77c) Entgegen der Auffassung der Klägerin und der Beschwerdekammer ergibt sich daraus jedoch nicht, dass der Patentanspruch einen Prozessor zusätzlich zum Beschleunigungssensor und Datenübertragungsteil zwingend vorsehen muss.
78Den offenbarten Ausführungsbeispielen ist lediglich zu entnehmen, dass die vom Beschleunigungssensor gelieferten Daten vor dem Versenden in irgendeiner Weise verarbeitet werden müssen, um ihre Übertragung an das Spielgerät und ihre weitere Verarbeitung durch dieses Gerät zu ermöglichen. Die Aufzählung von hierbei in Betracht kommenden Möglichkeiten - etwa die Umwandlung in Informationen über die Neigung, Lage oder Position des Gehäuses (Abs. 98 Z. 32-35) - ist jedoch nicht abschließend. Zudem ist nicht festgelegt, in welcher Weise und mit welchen konkreten Mitteln die Verarbeitung der Daten erfolgen soll.

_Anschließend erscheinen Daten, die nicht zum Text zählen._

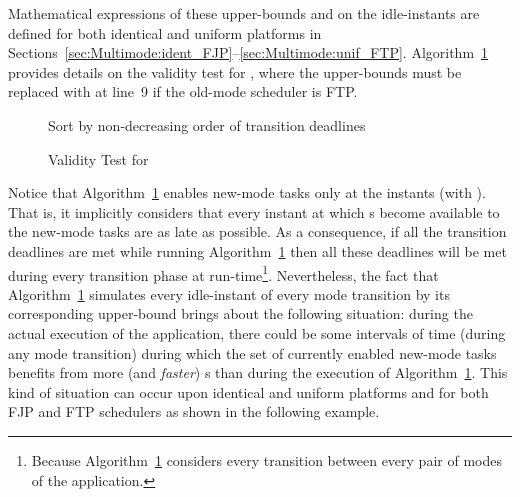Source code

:\documentclass{article}
\newtheorem{validity test}{Validity Test}
\begin{document}
Mathematical expressions of these upper-bounds  and  on the  idle-instants are defined for both identical and uniform platforms in Sections~\ref{sec:Multimode:ident_FJP}--\ref{sec:Multimode:unif_FTP}. Algorithm~\ref{algo:AMMSO_test} provides details on the validity test for , where the upper-bounds  must be replaced with  at line~9 if the old-mode scheduler is FTP. 

\begin{figure}[h!]
\begin{center}
\begin{minipage}{10cm}
\begin{algorithmic}[1]
\REQUIRE 
{}
	\STATE 
	\STATE 
	\STATE  
	\STATE Sort  by non-decreasing order of transition deadlines
	\FOR{()}
		\STATE 
			\IF{()}
				\RETURN \FALSE
			\ENDIF
			\IF{()}
				\STATE 
				\STATE 
			\ENDIF
		\ENDFOR
	\ENDFOR
\ENDFOR
\RETURN \TRUE
\end{algorithmic}
\end{minipage}
\end{center}
\caption{Validity Test for }
\label{algo:AMMSO_test}
\end{figure}

Notice that Algorithm~\ref{algo:AMMSO_test} enables new-mode tasks only at the instants  (with ). That is, it implicitly considers that every instant at which s become available to the new-mode tasks are as late as possible. As a consequence, if all the transition deadlines are met while running Algorithm~\ref{algo:AMMSO_test} then all these deadlines will be met during every transition phase at run-time\footnote{Because Algorithm~\ref{algo:AMMSO_test} considers every transition between every pair of modes of the application.}. Nevertheless, the fact that Algorithm~\ref{algo:AMMSO_test} simulates every idle-instant of every mode transition by its corresponding upper-bound  brings about the following situation: during the actual execution of the application, there could be some intervals of time (during any mode transition) during which the set of currently enabled new-mode tasks benefits from more (and \emph{faster}) s than during the execution of Algorithm~\ref{algo:AMMSO_test}. This kind of situation can occur upon identical and uniform platforms and for both FJP and FTP schedulers as shown in the following example. 
\end{document}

79Der in diesem Zusammenhang in der Beschreibung verwendete Begriff "Prozessor" enthält keine darüber hinausgehenden Festlegungen. Mit ihm wird lediglich eine ansonsten nicht näher spezifizierte Komponente bezeichnet, die die erforderliche Verarbeitung der Daten vornimmt. In welcher Weise und mit welchen konkreten Mittel dies zu geschehen hat, ergibt sich aus diesem Begriff nicht.
80Vor diesem Hintergrund besteht ein zwingender Zusammenhang zwischen Beschleunigungssensor und Prozessor nur insoweit, als es einer Verarbeitung der vom Sensor gelieferten Daten bedarf, nicht aber hinsichtlich der Art und Weise sowie der konkreten Mittel, mit denen dies geschieht.
81Diese Anforderung kommt in Patentanspruch 1 - noch - hinreichend deutlich zum Ausdruck. Auch wenn weder ein Prozessor noch eine Verarbeitung der vom Sensor gelieferten Daten ausdrücklich vorgesehen ist, ergibt sich aus dem Zusammenhang der Merkmale, dass die vom Sensor gelieferten Daten vor dem Versenden verarbeitet werden müssen und dass die geschützte Vorrichtung eine hierzu geeignete Komponente umfassen muss.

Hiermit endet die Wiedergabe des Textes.